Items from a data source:
○ ○ ○ ○ ○ ○ ○

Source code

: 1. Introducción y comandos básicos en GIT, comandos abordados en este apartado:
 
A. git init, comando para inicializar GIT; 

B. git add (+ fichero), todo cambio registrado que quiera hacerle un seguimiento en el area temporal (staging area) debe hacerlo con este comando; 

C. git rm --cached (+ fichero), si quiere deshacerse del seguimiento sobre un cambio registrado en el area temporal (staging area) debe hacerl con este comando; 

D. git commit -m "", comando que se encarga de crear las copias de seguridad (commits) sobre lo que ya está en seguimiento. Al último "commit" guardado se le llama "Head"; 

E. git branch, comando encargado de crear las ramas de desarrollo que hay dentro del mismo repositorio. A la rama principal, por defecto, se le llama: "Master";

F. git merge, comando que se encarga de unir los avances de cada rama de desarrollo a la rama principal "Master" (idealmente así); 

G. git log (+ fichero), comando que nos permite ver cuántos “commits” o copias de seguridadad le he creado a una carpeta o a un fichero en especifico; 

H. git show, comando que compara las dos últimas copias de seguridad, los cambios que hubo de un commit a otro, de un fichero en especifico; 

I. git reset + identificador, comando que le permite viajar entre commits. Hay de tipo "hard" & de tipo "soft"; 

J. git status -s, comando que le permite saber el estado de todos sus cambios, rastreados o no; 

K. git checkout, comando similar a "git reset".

○ ○ ○ ○ ○ ○ ○

PROMPT: Output the lines from the one with "E. git branch, comando" through the end of the records above, exactly, including both ends, and nothing besides.

RESPONSE TO THIS TASK:
E. git branch, comando encargado de crear las ramas de desarrollo que hay dentro del mismo repositorio. A la rama principal, por defecto, se le llama: "Master";

F. git merge, comando que se encarga de unir los avances de cada rama de desarrollo a la rama principal "Master" (idealmente así); 

G. git log (+ fichero), comando que nos permite ver cuántos “commits” o copias de seguridadad le he creado a una carpeta o a un fichero en especifico; 

H. git show, comando que compara las dos últimas copias de seguridad, los cambios que hubo de un commit a otro, de un fichero en especifico; 

I. git reset + identificador, comando que le permite viajar entre commits. Hay de tipo "hard" & de tipo "soft"; 

J. git status -s, comando que le permite saber el estado de todos sus cambios, rastreados o no; 

K. git checkout, comando similar a "git reset".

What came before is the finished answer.